Swanson felt her terror but shook it off as simply her symptoms after visiting the flashing vistas first discovered in 2032, emanating from the Kubrick Mons. Charon hallucinations affected anyone studying the light show, even from video recordings. The phenomenon was studied for years before the decision to send Abraxas into deep space.

“What threat?”

“The exact translation? Do not go past this ring. You are impure. The punishment is relinquishment.”

“Hogwash, Reynolds. Those are myths for the mindless, not us. That feeds those mobs on Mars chanting their ring-pass-not pabulum. We’re better than that. I don’t scare easy. Maybe those carvings are ancient…but most likely, they are the work of the Moon cartels that want to control mineral rights out here through intimidation. You know the Moonies are famous for head games. I could care less. I appreciate your report, but we’ll make way. This is one captain that is not going to relinquish an inch.”
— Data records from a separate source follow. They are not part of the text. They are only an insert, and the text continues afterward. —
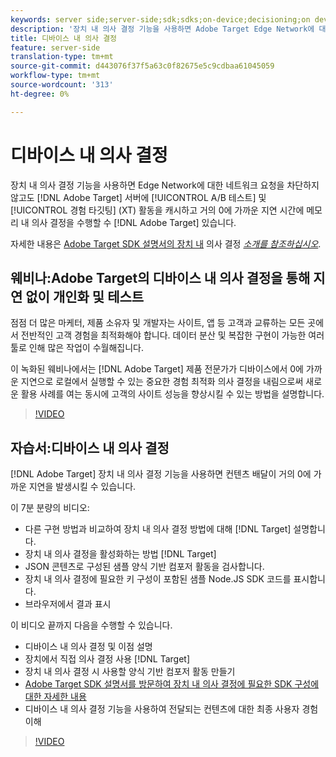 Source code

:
 ```yaml
---
keywords: server side;server-side;sdk;sdks;on-device;decisioning;on device;ondevice;zero latency;latency;near-zero;node.js
description: '장치 내 의사 결정 기능을 사용하면 Adobe Target Edge Network에 대한 네트워크 요청을 차단하지 않고도 서버에 Adobe Target A/B 및 XT(Experience Targeting) 활동을 캐시하고 0에 가까운 지연으로 메모리 내 의사 결정을 수행할 수 있습니다. '
title: 디바이스 내 의사 결정
feature: server-side
translation-type: tm+mt
source-git-commit: d443076f37f5a63c0f82675e5c9cdbaa61045059
workflow-type: tm+mt
source-wordcount: '313'
ht-degree: 0%

---
```



# 디바이스 내 의사 결정

장치 내 의사 결정 기능을 사용하면 Edge Network에 대한 네트워크 요청을 차단하지 않고도 [!DNL Adobe Target] 서버에 [!UICONTROL A/B 테스트] 및 [!UICONTROL 경험 타깃팅] (XT) 활동을 캐시하고 거의 0에 가까운 지연 시간에 메모리 내 의사 결정을 수행할 수 [!DNL Adobe Target] 있습니다.

자세한 내용은 [Adobe Target SDK 설명서의 장치 내](https://adobetarget-sdks.gitbook.io/docs/on-device-decisioning/introduction-to-on-device-decisioning) 의사 결정 *[소개를 참조하십시오](https://adobetarget-sdks.gitbook.io/docs/)*.

## 웨비나:Adobe Target의 디바이스 내 의사 결정을 통해 지연 없이 개인화 및 테스트

점점 더 많은 마케터, 제품 소유자 및 개발자는 사이트, 앱 등 고객과 교류하는 모든 곳에서 전반적인 고객 경험을 최적화해야 합니다. 데이터 분산 및 복잡한 구현이 가능한 여러 툴로 인해 많은 작업이 수월해집니다.

이 녹화된 웨비나에서는 [!DNL Adobe Target] 제품 전문가가 디바이스에서 0에 가까운 지연으로 로컬에서 실행할 수 있는 중요한 경험 최적화 의사 결정을 내림으로써 새로운 활용 사례를 여는 동시에 고객의 사이트 성능을 향상시킬 수 있는 방법을 설명합니다.

>[!VIDEO](https://video.tv.adobe.com/v/328148)

## 자습서:디바이스 내 의사 결정

[!DNL Adobe Target] 장치 내 의사 결정 기능을 사용하면 컨텐츠 배달이 거의 0에 가까운 지연을 발생시킬 수 있습니다.

이 7분 분량의 비디오:

* 다른 구현 방법과 비교하여 장치 내 의사 결정 방법에 대해 [!DNL Target] 설명합니다.
* 장치 내 의사 결정을 활성화하는 방법 [!DNL Target]
* JSON 콘텐츠로 구성된 샘플 양식 기반 컴포저 활동을 검사합니다.
* 장치 내 의사 결정에 필요한 키 구성이 포함된 샘플 Node.JS SDK 코드를 표시합니다.
* 브라우저에서 결과 표시

이 비디오 끝까지 다음을 수행할 수 있습니다.

* 디바이스 내 의사 결정 및 이점 설명
* 장치에서 직접 의사 결정 사용 [!DNL Target]
* 장치 내 의사 결정 시 사용할 양식 기반 컴포저 활동 만들기
* [Adobe Target SDK 설명서를 방문하여 장치 내 의사 결정에 필요한 SDK 구성에 대한 자세한 내용](https://adobetarget-sdks.gitbook.io/docs/on-device-decisioning/introduction-to-on-device-decisioning)
* 디바이스 내 의사 결정 기능을 사용하여 전달되는 컨텐츠에 대한 최종 사용자 경험 이해

>[!VIDEO](https://video.tv.adobe.com/v/329032)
Swanson pressed pads on his control belt, alerting his command ensign. “Pallute, go to full power and chart a path through the Belt. Increase the magnetic shields in case we encounter one of those pockets the probes detected two years ago.”

“Aye,” Pallute replied—the last word she would ever speak. Threads of violet sparkles rose from Charon, penetrating the ship’s hull, touching each crew member. At each infiltration sizzling spittles of light shot back from the Abraxas, back to the origins of the crew’s DNA. The ship disappeared, then colonies throughout the planets, and then human life on Earth as the history of the human species was erased for all time.

A crew of reptilians was next to hover over Charon, waiting for their crew’s archaeologists and miners to return and report before their first attempt at penetrating the expanse of the Kuiper Belt, beyond the flashing lights coming from Pluto’s largest moon.